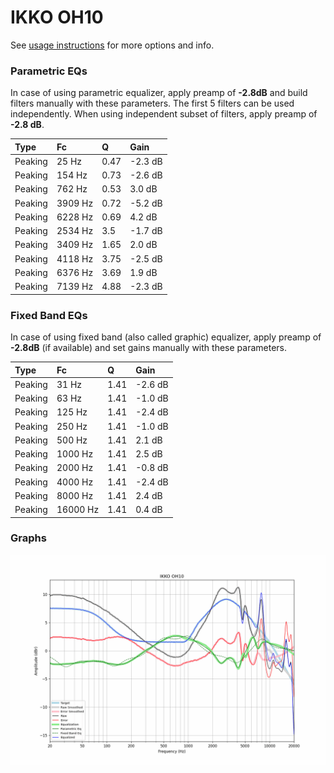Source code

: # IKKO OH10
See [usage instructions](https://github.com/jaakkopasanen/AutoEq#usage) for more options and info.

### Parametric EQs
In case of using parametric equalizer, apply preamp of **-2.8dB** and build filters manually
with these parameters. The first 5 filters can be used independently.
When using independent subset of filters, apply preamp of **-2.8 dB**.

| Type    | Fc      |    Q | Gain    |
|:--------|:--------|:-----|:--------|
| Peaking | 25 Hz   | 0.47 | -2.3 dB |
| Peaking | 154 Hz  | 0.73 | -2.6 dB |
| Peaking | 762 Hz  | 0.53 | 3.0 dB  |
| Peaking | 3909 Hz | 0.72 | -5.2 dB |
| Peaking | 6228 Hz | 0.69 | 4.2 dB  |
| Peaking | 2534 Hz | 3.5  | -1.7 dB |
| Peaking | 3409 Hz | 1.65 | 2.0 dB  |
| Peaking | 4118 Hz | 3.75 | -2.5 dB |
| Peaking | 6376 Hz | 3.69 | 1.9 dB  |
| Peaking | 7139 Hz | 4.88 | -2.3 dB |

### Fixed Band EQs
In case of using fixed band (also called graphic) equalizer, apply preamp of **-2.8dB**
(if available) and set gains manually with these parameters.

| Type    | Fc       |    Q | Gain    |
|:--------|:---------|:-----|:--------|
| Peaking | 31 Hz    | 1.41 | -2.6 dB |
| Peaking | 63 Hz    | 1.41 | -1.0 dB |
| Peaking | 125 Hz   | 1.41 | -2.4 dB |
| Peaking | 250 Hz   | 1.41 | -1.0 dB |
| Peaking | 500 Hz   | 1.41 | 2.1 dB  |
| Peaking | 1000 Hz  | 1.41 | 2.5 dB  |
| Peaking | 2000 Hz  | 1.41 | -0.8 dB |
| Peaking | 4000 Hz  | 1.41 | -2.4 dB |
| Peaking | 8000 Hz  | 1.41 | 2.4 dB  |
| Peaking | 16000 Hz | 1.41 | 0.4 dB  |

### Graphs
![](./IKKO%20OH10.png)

* * *

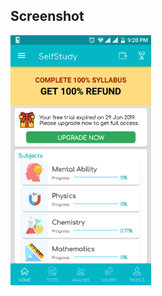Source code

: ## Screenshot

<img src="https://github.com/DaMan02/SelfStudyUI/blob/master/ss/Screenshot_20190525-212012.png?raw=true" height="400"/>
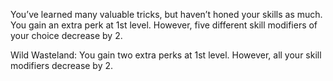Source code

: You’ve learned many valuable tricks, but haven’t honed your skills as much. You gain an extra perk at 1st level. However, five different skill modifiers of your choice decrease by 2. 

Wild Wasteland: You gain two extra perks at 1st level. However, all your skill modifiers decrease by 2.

* * *

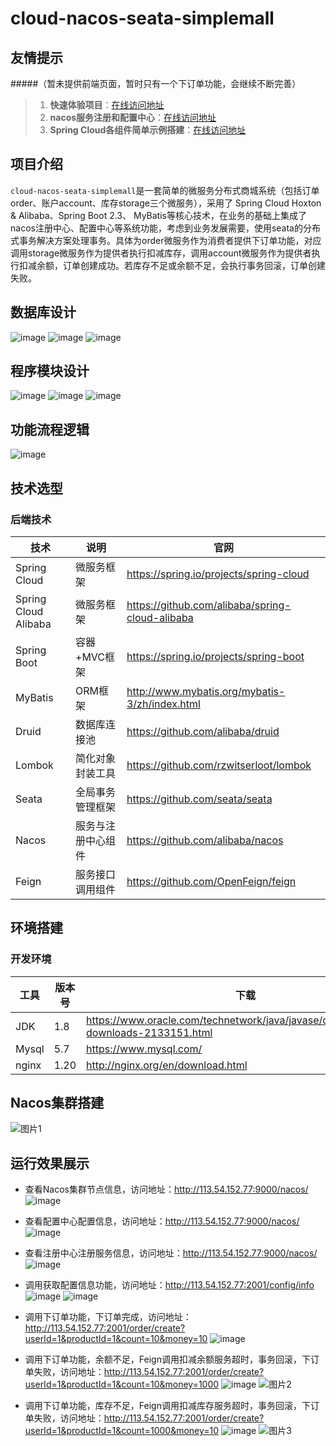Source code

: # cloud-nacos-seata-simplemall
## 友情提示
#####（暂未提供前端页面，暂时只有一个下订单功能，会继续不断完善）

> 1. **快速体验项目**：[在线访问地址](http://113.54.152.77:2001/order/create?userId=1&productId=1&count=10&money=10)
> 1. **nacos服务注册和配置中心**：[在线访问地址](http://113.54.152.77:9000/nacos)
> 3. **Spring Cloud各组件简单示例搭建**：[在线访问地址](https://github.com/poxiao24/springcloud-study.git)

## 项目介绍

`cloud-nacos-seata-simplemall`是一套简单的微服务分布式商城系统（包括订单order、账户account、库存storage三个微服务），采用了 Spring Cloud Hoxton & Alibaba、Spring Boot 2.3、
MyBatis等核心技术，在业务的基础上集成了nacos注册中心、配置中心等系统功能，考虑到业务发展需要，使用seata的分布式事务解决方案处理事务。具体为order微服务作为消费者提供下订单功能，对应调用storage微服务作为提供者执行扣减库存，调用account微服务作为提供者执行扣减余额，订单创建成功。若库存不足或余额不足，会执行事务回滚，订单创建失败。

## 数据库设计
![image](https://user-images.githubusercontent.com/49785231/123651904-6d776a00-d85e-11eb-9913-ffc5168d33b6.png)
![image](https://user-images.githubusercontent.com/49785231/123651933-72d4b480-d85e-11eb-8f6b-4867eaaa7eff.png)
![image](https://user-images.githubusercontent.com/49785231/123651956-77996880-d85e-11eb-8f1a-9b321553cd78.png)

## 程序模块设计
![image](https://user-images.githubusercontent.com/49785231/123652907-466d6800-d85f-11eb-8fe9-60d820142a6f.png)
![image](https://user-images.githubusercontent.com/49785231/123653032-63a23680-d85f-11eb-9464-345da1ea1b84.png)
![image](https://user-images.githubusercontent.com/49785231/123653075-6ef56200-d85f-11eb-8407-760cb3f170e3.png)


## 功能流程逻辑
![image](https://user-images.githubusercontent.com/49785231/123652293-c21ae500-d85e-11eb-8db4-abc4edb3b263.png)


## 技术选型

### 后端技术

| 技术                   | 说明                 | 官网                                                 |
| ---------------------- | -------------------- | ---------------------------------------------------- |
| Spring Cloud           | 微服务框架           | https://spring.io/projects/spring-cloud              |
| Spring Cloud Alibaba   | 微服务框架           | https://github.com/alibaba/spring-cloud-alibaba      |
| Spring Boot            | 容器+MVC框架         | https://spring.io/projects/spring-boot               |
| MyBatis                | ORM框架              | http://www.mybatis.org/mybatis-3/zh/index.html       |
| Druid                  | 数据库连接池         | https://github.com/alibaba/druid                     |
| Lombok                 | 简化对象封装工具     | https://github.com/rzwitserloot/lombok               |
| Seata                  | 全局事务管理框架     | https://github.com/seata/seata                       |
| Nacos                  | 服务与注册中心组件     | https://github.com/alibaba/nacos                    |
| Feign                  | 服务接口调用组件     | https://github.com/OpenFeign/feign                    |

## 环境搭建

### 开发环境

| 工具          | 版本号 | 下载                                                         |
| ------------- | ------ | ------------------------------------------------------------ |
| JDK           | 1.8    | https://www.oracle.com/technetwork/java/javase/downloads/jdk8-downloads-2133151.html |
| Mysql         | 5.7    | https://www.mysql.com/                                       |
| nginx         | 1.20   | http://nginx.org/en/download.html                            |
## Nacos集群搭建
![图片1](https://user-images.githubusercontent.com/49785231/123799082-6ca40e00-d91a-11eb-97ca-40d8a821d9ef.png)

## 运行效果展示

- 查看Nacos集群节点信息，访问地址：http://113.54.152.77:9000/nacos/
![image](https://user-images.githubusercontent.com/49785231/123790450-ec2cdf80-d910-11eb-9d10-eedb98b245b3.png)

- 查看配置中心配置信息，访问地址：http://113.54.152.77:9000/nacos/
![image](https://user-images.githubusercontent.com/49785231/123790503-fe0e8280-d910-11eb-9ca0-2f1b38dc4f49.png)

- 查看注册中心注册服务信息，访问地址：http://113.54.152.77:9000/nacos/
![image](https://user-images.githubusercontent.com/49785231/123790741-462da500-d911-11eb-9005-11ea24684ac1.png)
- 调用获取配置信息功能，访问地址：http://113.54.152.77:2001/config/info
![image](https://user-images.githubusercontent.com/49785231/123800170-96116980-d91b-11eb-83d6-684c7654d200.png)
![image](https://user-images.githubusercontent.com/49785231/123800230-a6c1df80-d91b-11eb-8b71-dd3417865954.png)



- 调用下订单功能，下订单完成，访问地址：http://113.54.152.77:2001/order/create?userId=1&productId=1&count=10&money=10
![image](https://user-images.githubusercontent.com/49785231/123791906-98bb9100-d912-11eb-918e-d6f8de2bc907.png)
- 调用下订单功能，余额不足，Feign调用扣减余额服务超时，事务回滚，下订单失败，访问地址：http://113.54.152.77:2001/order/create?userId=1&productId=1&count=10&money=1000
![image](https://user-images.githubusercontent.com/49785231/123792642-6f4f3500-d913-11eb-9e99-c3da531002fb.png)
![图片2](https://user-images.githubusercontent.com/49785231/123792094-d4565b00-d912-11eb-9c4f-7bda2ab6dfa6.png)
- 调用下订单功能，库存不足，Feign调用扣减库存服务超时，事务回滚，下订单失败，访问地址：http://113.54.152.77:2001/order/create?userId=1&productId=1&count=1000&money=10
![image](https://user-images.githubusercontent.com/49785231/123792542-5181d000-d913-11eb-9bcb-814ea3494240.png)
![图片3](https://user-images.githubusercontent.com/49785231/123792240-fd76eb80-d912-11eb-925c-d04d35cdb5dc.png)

* * *

**Task to carry out:** Scan the material above for the word "preamp", and copy every line in which it is found.

**Response:**
In case of using parametric equalizer, apply preamp of **-2.8dB** and build filters manually
When using independent subset of filters, apply preamp of **-2.8 dB**.
In case of using fixed band (also called graphic) equalizer, apply preamp of **-2.8dB**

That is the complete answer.